---------- DATA SUPPLIED

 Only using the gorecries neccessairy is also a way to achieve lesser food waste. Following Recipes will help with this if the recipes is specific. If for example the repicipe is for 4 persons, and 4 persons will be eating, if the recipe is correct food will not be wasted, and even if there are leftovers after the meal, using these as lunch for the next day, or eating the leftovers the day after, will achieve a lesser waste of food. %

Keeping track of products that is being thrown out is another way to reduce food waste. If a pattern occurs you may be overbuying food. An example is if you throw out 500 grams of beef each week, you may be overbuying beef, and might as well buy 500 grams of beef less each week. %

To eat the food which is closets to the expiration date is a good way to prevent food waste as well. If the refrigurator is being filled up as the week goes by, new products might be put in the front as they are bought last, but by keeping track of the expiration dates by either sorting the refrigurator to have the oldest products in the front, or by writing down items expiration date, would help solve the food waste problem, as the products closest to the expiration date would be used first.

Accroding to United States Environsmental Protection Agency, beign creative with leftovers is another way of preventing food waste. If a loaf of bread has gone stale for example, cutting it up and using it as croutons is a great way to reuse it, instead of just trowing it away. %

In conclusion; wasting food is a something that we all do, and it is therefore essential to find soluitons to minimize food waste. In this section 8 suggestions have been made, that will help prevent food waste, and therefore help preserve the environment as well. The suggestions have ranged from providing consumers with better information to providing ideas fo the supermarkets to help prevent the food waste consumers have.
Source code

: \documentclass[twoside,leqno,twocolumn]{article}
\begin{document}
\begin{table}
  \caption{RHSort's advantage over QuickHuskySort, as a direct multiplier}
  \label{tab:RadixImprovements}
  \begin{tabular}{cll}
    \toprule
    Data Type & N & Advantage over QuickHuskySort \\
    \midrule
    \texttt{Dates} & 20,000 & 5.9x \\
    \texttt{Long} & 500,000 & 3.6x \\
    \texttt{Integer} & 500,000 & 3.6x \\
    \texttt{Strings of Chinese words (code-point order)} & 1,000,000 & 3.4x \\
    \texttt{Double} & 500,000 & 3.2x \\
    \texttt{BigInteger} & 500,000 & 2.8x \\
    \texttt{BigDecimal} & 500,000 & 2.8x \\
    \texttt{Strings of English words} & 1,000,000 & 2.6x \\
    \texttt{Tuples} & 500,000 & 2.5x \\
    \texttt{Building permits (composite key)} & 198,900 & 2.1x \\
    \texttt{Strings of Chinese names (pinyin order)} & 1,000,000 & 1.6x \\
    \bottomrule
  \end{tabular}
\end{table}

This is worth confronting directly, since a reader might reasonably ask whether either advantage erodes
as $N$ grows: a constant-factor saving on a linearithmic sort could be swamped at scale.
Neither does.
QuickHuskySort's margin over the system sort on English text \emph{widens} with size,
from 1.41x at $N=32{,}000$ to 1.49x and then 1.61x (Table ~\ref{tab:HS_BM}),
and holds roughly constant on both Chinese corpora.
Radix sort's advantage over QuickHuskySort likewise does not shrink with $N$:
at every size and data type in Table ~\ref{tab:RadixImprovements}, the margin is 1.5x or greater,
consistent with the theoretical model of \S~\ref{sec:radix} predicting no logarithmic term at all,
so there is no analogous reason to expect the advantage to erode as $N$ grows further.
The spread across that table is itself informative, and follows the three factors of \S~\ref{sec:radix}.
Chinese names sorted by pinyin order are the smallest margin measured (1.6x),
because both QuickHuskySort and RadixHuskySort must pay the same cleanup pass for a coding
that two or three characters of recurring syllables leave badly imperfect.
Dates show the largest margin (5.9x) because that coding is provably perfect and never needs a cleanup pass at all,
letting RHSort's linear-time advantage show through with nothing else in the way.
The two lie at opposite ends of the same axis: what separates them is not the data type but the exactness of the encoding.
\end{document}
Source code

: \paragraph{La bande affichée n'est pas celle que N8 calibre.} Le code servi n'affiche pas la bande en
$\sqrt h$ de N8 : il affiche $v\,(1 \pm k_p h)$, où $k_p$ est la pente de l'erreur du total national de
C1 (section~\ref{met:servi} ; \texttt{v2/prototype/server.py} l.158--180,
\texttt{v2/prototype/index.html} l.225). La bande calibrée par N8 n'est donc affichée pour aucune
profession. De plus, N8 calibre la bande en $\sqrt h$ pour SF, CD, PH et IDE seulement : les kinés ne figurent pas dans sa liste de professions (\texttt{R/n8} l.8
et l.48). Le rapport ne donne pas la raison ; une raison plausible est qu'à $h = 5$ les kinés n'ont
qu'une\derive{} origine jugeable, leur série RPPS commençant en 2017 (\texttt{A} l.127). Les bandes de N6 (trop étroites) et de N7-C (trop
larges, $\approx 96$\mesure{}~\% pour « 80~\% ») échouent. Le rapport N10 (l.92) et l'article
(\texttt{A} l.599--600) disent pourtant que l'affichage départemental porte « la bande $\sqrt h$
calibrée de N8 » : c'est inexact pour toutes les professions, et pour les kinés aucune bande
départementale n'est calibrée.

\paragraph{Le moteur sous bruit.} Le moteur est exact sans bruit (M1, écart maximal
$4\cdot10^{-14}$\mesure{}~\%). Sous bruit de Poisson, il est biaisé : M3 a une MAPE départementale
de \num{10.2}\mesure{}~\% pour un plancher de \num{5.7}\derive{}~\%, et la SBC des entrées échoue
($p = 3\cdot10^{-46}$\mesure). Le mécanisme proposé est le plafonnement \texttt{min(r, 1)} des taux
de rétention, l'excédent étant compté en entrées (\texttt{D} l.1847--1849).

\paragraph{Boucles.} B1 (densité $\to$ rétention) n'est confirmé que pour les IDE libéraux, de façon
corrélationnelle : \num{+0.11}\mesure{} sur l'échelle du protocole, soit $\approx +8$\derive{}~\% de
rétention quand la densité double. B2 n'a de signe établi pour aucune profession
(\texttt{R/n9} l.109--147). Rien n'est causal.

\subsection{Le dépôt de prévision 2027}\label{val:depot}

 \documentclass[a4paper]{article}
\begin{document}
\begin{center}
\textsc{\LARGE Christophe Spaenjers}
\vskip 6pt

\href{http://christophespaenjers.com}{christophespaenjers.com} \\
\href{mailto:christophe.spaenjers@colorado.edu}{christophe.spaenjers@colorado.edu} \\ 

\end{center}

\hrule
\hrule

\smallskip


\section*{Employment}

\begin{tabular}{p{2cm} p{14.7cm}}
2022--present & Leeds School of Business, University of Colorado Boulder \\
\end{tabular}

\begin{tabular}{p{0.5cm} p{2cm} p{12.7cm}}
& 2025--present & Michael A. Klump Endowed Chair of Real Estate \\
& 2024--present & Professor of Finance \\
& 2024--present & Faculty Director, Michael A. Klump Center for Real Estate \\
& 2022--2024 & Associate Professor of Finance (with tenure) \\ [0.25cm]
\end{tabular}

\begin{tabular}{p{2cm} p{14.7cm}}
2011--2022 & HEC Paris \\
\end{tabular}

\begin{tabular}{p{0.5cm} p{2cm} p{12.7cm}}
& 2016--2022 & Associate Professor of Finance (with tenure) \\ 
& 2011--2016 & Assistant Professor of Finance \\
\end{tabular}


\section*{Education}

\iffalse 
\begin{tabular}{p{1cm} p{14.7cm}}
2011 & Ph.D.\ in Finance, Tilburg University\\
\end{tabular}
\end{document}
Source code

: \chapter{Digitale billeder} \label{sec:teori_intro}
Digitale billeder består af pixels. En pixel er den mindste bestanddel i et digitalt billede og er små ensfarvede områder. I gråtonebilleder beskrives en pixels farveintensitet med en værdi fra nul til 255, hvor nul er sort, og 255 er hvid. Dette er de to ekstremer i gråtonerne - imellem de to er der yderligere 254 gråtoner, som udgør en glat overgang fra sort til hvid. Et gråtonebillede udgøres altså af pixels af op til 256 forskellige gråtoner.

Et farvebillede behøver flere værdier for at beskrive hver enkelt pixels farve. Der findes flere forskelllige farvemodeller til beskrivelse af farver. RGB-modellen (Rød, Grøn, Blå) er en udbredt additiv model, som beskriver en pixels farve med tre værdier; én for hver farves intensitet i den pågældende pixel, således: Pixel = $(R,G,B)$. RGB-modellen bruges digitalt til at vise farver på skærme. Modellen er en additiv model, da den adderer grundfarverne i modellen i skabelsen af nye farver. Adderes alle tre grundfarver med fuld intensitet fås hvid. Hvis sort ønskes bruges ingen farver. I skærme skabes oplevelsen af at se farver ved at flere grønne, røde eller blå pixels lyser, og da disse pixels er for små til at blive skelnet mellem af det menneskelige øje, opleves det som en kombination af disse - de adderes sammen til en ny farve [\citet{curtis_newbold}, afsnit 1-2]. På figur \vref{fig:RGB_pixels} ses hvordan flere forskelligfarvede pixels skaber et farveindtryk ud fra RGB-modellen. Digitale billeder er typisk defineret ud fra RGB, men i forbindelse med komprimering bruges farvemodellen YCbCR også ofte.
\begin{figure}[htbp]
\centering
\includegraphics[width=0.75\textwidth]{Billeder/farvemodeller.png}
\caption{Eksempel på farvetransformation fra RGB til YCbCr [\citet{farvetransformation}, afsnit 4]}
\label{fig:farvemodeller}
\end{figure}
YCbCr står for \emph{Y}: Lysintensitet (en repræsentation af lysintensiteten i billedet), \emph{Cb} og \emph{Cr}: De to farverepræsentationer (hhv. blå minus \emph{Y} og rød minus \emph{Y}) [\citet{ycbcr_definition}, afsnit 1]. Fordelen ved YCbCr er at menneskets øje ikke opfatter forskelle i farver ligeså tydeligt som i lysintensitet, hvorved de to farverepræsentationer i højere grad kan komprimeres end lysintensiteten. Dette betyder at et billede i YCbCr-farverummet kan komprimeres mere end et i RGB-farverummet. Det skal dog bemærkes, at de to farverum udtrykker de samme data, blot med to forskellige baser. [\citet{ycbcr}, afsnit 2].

--------------------

• _TASK OBJECTIVE_
Show all lines from the data above in which the word "RHSort" appears.

• _REPLY TO THE TASK_
  \caption{RHSort's advantage over QuickHuskySort, as a direct multiplier}
letting RHSort's linear-time advantage show through with nothing else in the way.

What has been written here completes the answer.